By Shawn Ness | September 19, 2022


Photo Credit: CDC.gov


On July 21, a Rockland County man was discovered to be infected with the poliovirus.

After a 42-year stretch of the virus officially being declared eliminated in the United States, New York Governor Kathy Hochul has declared a state of emergency over the outbreak in an attempt to get more New Yorkers vaccinated.


Polio, a life-threatening disease, is spread from person to person via the mouth. According to the Center for Disease Control, about 70% of cases are asymptomatic, which means that people who do not know they are infected can easily spread the virus, health experts say. Only 1% of infected persons will fall severely ill, including permanent paralysis.

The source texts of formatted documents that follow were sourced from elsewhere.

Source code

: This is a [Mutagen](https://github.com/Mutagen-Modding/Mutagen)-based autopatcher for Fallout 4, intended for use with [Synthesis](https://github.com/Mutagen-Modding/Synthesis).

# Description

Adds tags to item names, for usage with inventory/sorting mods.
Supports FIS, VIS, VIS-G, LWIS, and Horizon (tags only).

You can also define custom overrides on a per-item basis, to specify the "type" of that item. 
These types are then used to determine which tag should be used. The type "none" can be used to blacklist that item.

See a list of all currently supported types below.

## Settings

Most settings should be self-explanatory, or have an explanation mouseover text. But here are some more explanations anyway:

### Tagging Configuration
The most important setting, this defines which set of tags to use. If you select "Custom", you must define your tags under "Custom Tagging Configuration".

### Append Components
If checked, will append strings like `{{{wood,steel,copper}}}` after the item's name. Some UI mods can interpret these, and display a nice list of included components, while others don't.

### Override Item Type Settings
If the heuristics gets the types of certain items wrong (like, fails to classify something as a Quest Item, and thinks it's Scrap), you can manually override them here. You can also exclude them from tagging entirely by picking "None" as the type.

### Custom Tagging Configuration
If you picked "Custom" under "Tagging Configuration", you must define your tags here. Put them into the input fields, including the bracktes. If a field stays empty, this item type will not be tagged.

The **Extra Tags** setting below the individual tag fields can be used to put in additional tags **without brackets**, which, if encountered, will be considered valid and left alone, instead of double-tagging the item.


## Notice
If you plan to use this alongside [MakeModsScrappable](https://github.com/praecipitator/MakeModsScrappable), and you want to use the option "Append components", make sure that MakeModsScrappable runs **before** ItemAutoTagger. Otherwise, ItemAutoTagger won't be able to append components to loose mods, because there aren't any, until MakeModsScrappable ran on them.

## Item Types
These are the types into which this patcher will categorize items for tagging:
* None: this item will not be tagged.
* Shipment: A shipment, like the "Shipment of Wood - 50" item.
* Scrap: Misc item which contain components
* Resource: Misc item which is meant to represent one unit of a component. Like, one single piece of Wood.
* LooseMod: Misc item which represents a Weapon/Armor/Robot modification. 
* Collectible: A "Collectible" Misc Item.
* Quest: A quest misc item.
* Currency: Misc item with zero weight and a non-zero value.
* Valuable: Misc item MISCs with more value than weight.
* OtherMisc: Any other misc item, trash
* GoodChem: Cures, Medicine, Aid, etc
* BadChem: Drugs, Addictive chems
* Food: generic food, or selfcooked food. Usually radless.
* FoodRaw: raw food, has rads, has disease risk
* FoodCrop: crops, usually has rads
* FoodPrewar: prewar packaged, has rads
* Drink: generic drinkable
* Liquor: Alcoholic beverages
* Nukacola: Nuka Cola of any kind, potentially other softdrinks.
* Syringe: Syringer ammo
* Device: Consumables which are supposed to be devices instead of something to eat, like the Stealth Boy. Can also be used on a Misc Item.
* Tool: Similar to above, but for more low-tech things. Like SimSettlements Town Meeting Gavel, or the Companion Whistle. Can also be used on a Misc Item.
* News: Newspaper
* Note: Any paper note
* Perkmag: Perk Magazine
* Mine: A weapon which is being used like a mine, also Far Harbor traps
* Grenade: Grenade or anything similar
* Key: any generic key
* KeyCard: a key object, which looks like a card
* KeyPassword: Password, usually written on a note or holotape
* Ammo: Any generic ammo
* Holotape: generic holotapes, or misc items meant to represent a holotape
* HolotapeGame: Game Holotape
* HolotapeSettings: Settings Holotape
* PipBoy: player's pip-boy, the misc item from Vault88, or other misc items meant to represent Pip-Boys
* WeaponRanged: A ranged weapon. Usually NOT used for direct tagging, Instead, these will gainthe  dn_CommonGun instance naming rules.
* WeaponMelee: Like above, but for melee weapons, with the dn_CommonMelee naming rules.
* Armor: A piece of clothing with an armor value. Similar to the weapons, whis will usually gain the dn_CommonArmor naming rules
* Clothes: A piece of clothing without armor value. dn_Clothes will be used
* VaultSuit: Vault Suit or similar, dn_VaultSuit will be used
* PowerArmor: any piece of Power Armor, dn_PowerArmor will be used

“State government must support the municipalities, localities, and counties in their efforts to facilitate and administer vaccinations and tests for poliovirus, and to prevent the disease from continuing to spread,” the executive order declaring the state of emergency stated.


The order allows registered nurses, EMTs, pharmacists, and midwives to administer the vaccine, as well as requiring healthcare providers to give polio immunization records to the New York State Department of Health (DOH) through the New York State Immunization Information System. This will allow health departments at the state and local levels to target areas with low vaccination rates.


According to reporting by the Times Union, officials are currently monitoring the states’ wastewater system for signs of polio, discovering 57 samples of the virus in numerous countries downstate, most of them coming from Rockland County. 50 of the cases have been traced back to the Rockland County man. The virus has also been detected in New York City and Orange and Sullivan Counties.


"On polio, we simply cannot roll the dice, if you or your child are unvaccinated or not up to date with vaccinations, the risk of paralytic disease is real. I urge New Yorkers to not accept any risk at all,” said New York State Health Commissioner Dr. Mary T. Bassett. “Polio immunization is safe and effective – protecting nearly all people against disease who receive the recommended doses. Do not wait to vaccinate."


New York City’s vaccination rate against polio is nearly 79%, compared to 60% in Rockland County, Orange County at 58%, and Sullivan County At 62%. Nassau and Albany Counties have the highest vaccination rates among these counties with 80% and 84% respectively, according to the Times Union article.


The DOH’s goal is for over 90% of the New York population to be vaccinated against the virus, as well as for all adults and children to be up to date with their vaccinations.